======== Exercise inputs

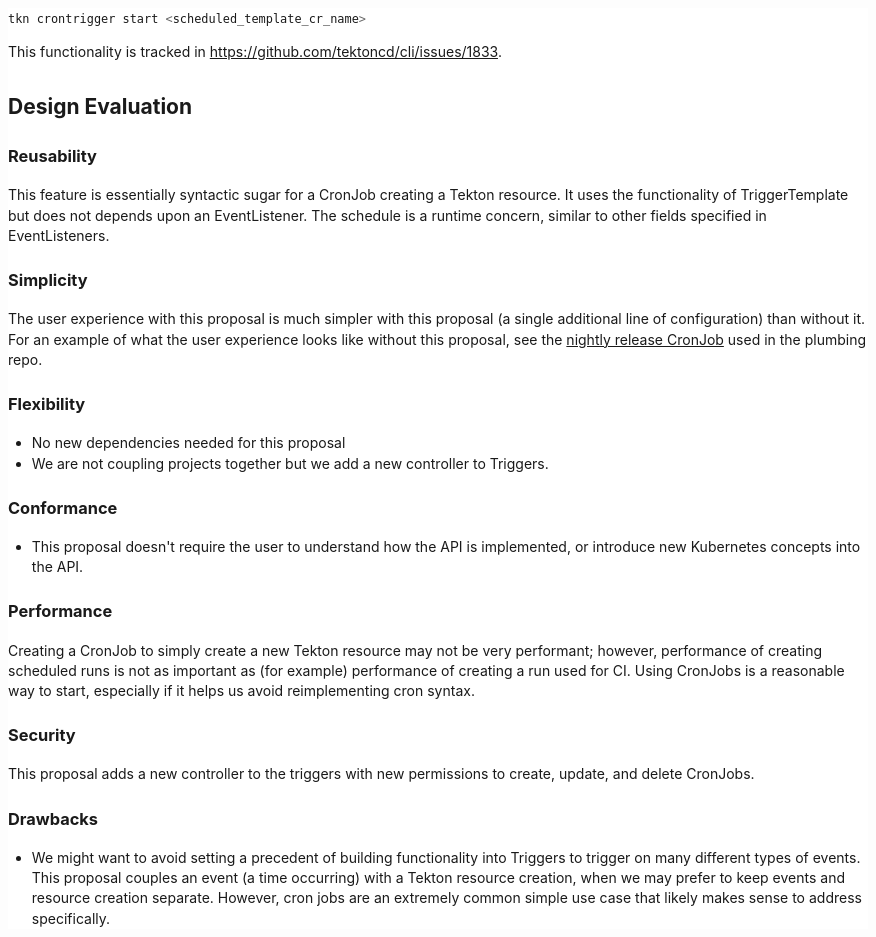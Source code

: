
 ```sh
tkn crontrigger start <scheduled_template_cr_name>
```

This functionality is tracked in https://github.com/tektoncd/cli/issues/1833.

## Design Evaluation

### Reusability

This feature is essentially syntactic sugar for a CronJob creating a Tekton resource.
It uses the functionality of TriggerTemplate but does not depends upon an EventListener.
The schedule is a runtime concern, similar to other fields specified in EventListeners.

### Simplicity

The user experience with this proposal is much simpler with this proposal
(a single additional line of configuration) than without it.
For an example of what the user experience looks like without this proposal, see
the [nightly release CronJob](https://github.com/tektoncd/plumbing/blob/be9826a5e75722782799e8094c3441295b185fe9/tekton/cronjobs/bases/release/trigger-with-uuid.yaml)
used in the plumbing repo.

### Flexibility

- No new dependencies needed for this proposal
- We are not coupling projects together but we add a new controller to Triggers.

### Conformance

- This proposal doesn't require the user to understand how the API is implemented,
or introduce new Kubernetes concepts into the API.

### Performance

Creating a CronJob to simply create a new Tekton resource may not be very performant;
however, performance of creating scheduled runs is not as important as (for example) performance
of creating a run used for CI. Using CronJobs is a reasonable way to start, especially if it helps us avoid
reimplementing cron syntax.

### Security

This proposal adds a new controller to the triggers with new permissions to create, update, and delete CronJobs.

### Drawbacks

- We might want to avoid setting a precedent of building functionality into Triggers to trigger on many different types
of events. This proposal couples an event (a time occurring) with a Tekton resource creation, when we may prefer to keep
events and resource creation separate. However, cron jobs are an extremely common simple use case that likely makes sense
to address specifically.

================
======== Exercise inputs

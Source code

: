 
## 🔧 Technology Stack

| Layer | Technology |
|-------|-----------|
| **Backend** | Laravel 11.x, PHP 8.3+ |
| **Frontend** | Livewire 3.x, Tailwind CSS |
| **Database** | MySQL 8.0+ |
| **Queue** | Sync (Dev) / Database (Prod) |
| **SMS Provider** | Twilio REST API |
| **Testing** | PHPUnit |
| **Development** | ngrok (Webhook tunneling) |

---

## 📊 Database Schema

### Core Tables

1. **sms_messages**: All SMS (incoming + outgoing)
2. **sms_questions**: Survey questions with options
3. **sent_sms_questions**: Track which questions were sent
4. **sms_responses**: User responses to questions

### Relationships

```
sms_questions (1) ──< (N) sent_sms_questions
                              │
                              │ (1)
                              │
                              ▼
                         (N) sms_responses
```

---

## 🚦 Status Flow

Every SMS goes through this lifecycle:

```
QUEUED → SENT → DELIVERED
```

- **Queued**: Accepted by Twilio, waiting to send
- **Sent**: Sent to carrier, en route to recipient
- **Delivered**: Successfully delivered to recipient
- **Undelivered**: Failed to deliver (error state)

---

================

◆ Work instruction
Of the lines above, retype only those from the line containing "## Design Evaluation" through the line containing "### Simplicity", including both, exactly.

◆ Task result
## Design Evaluation

### Reusability

This feature is essentially syntactic sugar for a CronJob creating a Tekton resource.
It uses the functionality of TriggerTemplate but does not depends upon an EventListener.
The schedule is a runtime concern, similar to other fields specified in EventListeners.

### Simplicity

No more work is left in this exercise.